February 25, 2016
By Kristin Noll-Marsh
West Allis, WI — Last week, news came through social media that West Allis was considering two ordinances regarding vape shops and vaping. At first, both proposed ordinances seemed relatively benign. One required vape shops to carry a license at the cost of $100 per annum. The other appeared to only prohibit the use of vapor products on West Allis school grounds. However, after the language was reviewed by WSAC, it was determined that the latter actually banned vaping in all places smoking is currently prohibited by state law, including school grounds and vape shops. This was accomplished by adding language to the existing ordinance that redefined “smoking” to include the use of all vapor products. WSAC also discovered that the February 23rd West Allis Licensing & Health Committee meeting was receiving a presentation by Sue Marten, the Coalition Coordinator for Tobacco-Free Suburban Milwaukee & Ozaukee Counties and the Wisconsin Tobacco Prevention and Control Program.
Jim Cottrill, owner of Vape 108 in West Allis, was preparing for a 10-day trip to warmer weather when he heard the news. “I dropped everything,” said Mr. Cottrill. Instead, he got online and on the phone to discover when the meeting was and whether or not the Committee would be allowing public comments. Then he took the information he had gathered to vape groups on Facebook, encouraging other shop owners to attend the meeting and customers to call or write their Aldermen.
After speaking to the Committee Chair, he (and only he) was given permission to address the Committee for just five minutes at the meeting, following Ms. Marten’s presentation. “He clearly stated to me that there would not be any opportunity for us to be involved in any type of debate and that it would be opened at a later meeting,” Cottrill told WSAC. However, he was disappointed when he found himself completely alone at the meeting Tuesday night. “I was severely saddened to see that no other owners felt this important enough to take time out of their busy lives,” he said.
The meeting itself turned out to be more than he expected. “After [Marten] did a Power Point presentation that spoke of all the dangers of vaping, she handed out e-cigarettes that appeared to be cheap devices from gas stations and a Vuse [the electronic cigarette made by RJ Reynolds.] As she handed them out, she warned the Committee to be sure to wash their hands after touching them, because ‘they are extremely toxic’,” said an incredulous Cottrill. At that point, Cottrill reported that everyone at the Committee table was wide-eyed and seemed to be in agreement that something had to be done.
Then came Cottrill’s five minutes.
He spoke from the heart and from his viewpoint as a shop owner. “I told them that I hadn’t experienced anything like [Marten] had said.

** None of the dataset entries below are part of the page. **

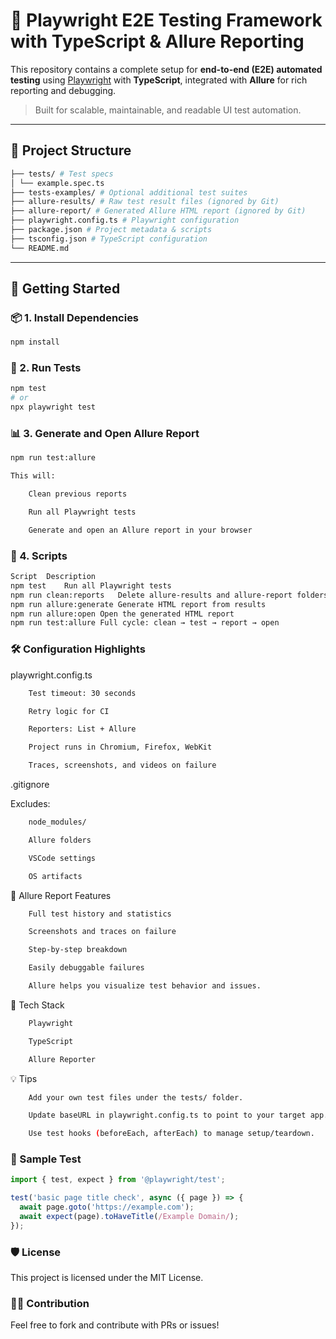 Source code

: # 🧪 Playwright E2E Testing Framework with TypeScript & Allure Reporting

This repository contains a complete setup for **end-to-end (E2E) automated testing** using [Playwright](https://playwright.dev/) with **TypeScript**, integrated with **Allure** for rich reporting and debugging.

> Built for scalable, maintainable, and readable UI test automation.

---

## 📂 Project Structure
```bash
├── tests/ # Test specs
│ └── example.spec.ts
├── tests-examples/ # Optional additional test suites
├── allure-results/ # Raw test result files (ignored by Git)
├── allure-report/ # Generated Allure HTML report (ignored by Git)
├── playwright.config.ts # Playwright configuration
├── package.json # Project metadata & scripts
├── tsconfig.json # TypeScript configuration
└── README.md
```

---

## 🚀 Getting Started

### 📦 1. Install Dependencies

```bash
npm install
```
### 🧪 2. Run Tests

```bash
npm test
# or
npx playwright test
```

### 📊 3. Generate and Open Allure Report
```bash
npm run test:allure

This will:

    Clean previous reports

    Run all Playwright tests

    Generate and open an Allure report in your browser
```
### 🧾 4. Scripts
```bash
Script	Description
npm test	Run all Playwright tests
npm run clean:reports	Delete allure-results and allure-report folders
npm run allure:generate	Generate HTML report from results
npm run allure:open	Open the generated HTML report
npm run test:allure	Full cycle: clean → test → report → open
```
### 🛠️ Configuration Highlights

playwright.config.ts
```bash
    Test timeout: 30 seconds

    Retry logic for CI

    Reporters: List + Allure

    Project runs in Chromium, Firefox, WebKit

    Traces, screenshots, and videos on failure
```
.gitignore

Excludes:
```bash
    node_modules/

    Allure folders

    VSCode settings

    OS artifacts
```
📸 Allure Report Features
```bash
    Full test history and statistics

    Screenshots and traces on failure

    Step-by-step breakdown

    Easily debuggable failures

    Allure helps you visualize test behavior and issues.
```
🧰 Tech Stack
```bash
    Playwright

    TypeScript

    Allure Reporter
```
💡 Tips
```bash
    Add your own test files under the tests/ folder.

    Update baseURL in playwright.config.ts to point to your target app.

    Use test hooks (beforeEach, afterEach) to manage setup/teardown.
```
### 🧪 Sample Test
```ts
import { test, expect } from '@playwright/test';

test('basic page title check', async ({ page }) => {
  await page.goto('https://example.com');
  await expect(page).toHaveTitle(/Example Domain/);
});
```
### 🛡️ License

This project is licensed under the MIT License.
### 🙋‍♂️ Contribution

Feel free to fork and contribute with PRs or issues! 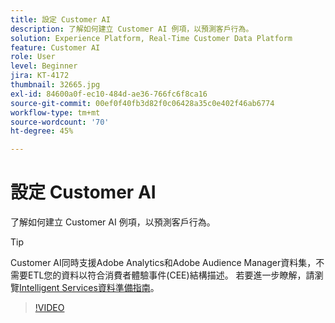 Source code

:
 ```yaml
---
title: 設定 Customer AI
description: 了解如何建立 Customer AI 例項，以預測客戶行為。
solution: Experience Platform, Real-Time Customer Data Platform
feature: Customer AI
role: User
level: Beginner
jira: KT-4172
thumbnail: 32665.jpg
exl-id: 84600a0f-ec10-484d-ae36-766fc6f8ca16
source-git-commit: 00ef0f40fb3d82f0c06428a35c0e402f46ab6774
workflow-type: tm+mt
source-wordcount: '70'
ht-degree: 45%

---
```


# 設定 Customer AI

了解如何建立 Customer AI 例項，以預測客戶行為。

>[!TIP]
>
>Customer AI同時支援Adobe Analytics和Adobe Audience Manager資料集，不需要ETL您的資料以符合消費者體驗事件(CEE)結構描述。 若要進一步瞭解，請瀏覽[Intelligent Services資料準備指南](https://experienceleague.adobe.com/docs/experience-platform/intelligent-services/data-preparation.html)。

>[!VIDEO](https://video.tv.adobe.com/v/32665?learn=on)
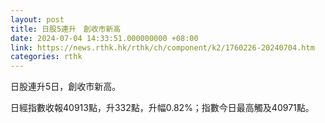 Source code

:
 ```yaml
---
layout: post
title: 日股5連升　創收市新高
date: 2024-07-04 14:33:51.000000000 +08:00
link: https://news.rthk.hk/rthk/ch/component/k2/1760226-20240704.htm
categories: rthk
---
```


日股連升5日，創收市新高。

日經指數收報40913點，升332點，升幅0.82%；指數今日最高觸及40971點。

I’ve had so many customers who have quit smoking because of vaping and thank me.”
Cottrill also pointed out that prohibiting vaping in vape shops, which is what he sells, would be like prohibiting drinking in a tavern. He told them that vape shops need to allow vaping and the shops in West Allis would be forced to move outside of the city, taking their business and customers with them.

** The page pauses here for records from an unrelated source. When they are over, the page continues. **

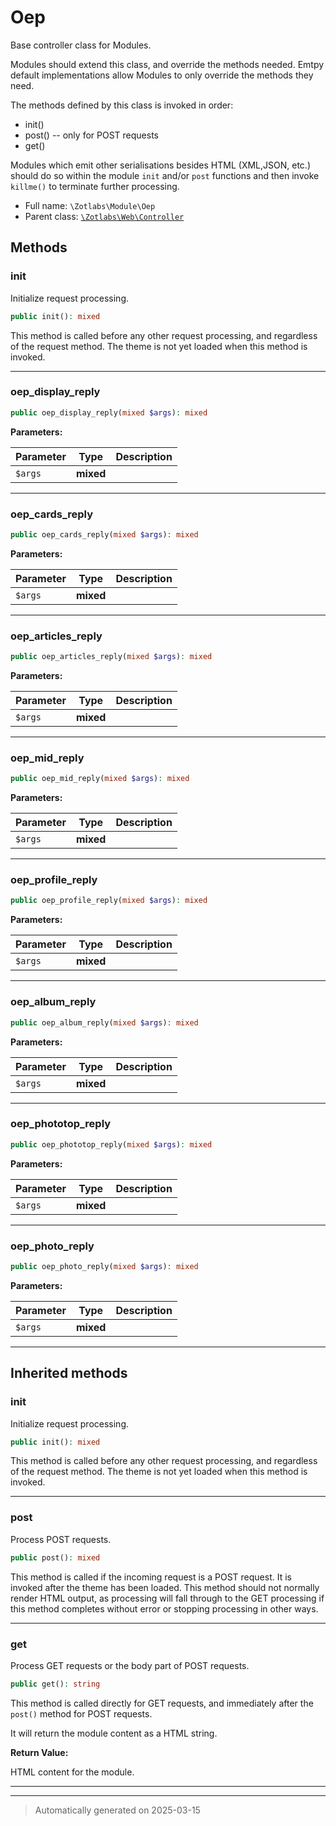 
# Oep

Base controller class for Modules.

Modules should extend this class, and override the methods needed. Emtpy
default implementations allow Modules to only override the methods they
need.

The methods defined by this class is invoked in order:

  - init()
  - post() -- only for POST requests
  - get()

Modules which emit other serialisations besides HTML (XML,JSON, etc.) should
do so within the module `init` and/or `post` functions and then invoke
`killme()` to terminate further processing.

* Full name: `\Zotlabs\Module\Oep`
* Parent class: [`\Zotlabs\Web\Controller`](../Web/Controller.md)




## Methods


### init

Initialize request processing.

```php
public init(): mixed
```

This method is called before any other request processing, and
regardless of the request method. The theme is not yet loaded when
this method is invoked.










***

### oep_display_reply



```php
public oep_display_reply(mixed $args): mixed
```








**Parameters:**

| Parameter | Type | Description |
|-----------|------|-------------|
| `$args` | **mixed** |  |





***

### oep_cards_reply



```php
public oep_cards_reply(mixed $args): mixed
```








**Parameters:**

| Parameter | Type | Description |
|-----------|------|-------------|
| `$args` | **mixed** |  |





***

### oep_articles_reply



```php
public oep_articles_reply(mixed $args): mixed
```








**Parameters:**

| Parameter | Type | Description |
|-----------|------|-------------|
| `$args` | **mixed** |  |





***

### oep_mid_reply



```php
public oep_mid_reply(mixed $args): mixed
```








**Parameters:**

| Parameter | Type | Description |
|-----------|------|-------------|
| `$args` | **mixed** |  |





***

### oep_profile_reply



```php
public oep_profile_reply(mixed $args): mixed
```








**Parameters:**

| Parameter | Type | Description |
|-----------|------|-------------|
| `$args` | **mixed** |  |





***

### oep_album_reply



```php
public oep_album_reply(mixed $args): mixed
```








**Parameters:**

| Parameter | Type | Description |
|-----------|------|-------------|
| `$args` | **mixed** |  |





***

### oep_phototop_reply



```php
public oep_phototop_reply(mixed $args): mixed
```








**Parameters:**

| Parameter | Type | Description |
|-----------|------|-------------|
| `$args` | **mixed** |  |





***

### oep_photo_reply



```php
public oep_photo_reply(mixed $args): mixed
```








**Parameters:**

| Parameter | Type | Description |
|-----------|------|-------------|
| `$args` | **mixed** |  |





***


## Inherited methods


### init

Initialize request processing.

```php
public init(): mixed
```

This method is called before any other request processing, and
regardless of the request method. The theme is not yet loaded when
this method is invoked.










***

### post

Process POST requests.

```php
public post(): mixed
```

This method is called if the incoming request is a POST request. It is
invoked after the theme has been loaded. This method should not normally
render HTML output, as processing will fall through to the GET processing
if this method completes without error or stopping processing in other
ways.










***

### get

Process GET requests or the body part of POST requests.

```php
public get(): string
```

This method is called directly for GET requests, and immediately after the
`post()` method for POST requests.

It will return the module content as a HTML string.







**Return Value:**

HTML content for the module.




***


***
> Automatically generated on 2025-03-15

At that point, Cottrill’s five minutes were up, but to his surprise, the Committee members started asking him questions. “After that, only one Committee member still supported the ordinances, but only if vape shops were exempted from the indoor ban. The others stated that they were not convinced by the studies that she had given them and said that businesses should be able to decide whether or not to allow vaping in their establishment, not the government. One even said he didn’t want to make it harder for smokers to quit. Then they put both ordinances on hold until the other six Aldermen can see the data.”
While this may only be a temporary stay, Cottrill is convinced that it would have moved forward that night, had he not been there to speak up. “The way they were acting after her presentation, they looked convinced [that the measures were reasonable] until I talked to them,” he said.

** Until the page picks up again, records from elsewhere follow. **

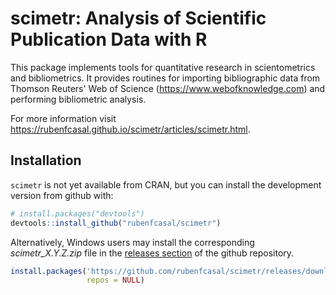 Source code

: # scimetr: Analysis of Scientific Publication Data with R

This package implements tools for quantitative research in scientometrics and bibliometrics. It provides routines for importing bibliographic data from Thomson Reuters' Web of Science (<https://www.webofknowledge.com>) and performing bibliometric analysis. 

For more information visit <https://rubenfcasal.github.io/scimetr/articles/scimetr.html>. 

## Installation

`scimetr` is not yet available from CRAN, but you can install the development
version from github with:

``` r
# install.packages("devtools")
devtools::install_github("rubenfcasal/scimetr")
```

Alternatively, Windows users may install the corresponding *scimetr_X.Y.Z.zip* file in the [releases section](https://github.com/rubenfcasal/scimetr/releases/latest) of the github repository.

``` r
install.packages('https://github.com/rubenfcasal/scimetr/releases/download/v0.3.6/scimetr_0.3.6.zip', 
                 repos = NULL)
```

As far as we’re concerned. by stepping up and showing that one voice can make a difference, Mr. Cottrill deserves the gratitude of the vaping community in West Allis. Hopefully, other vape shop owners and their customers will follow his example in the future.
WSAC will continue to monitor the situation in West Allis and issue a Call to Action alert should these ordinances be placed on a future agenda.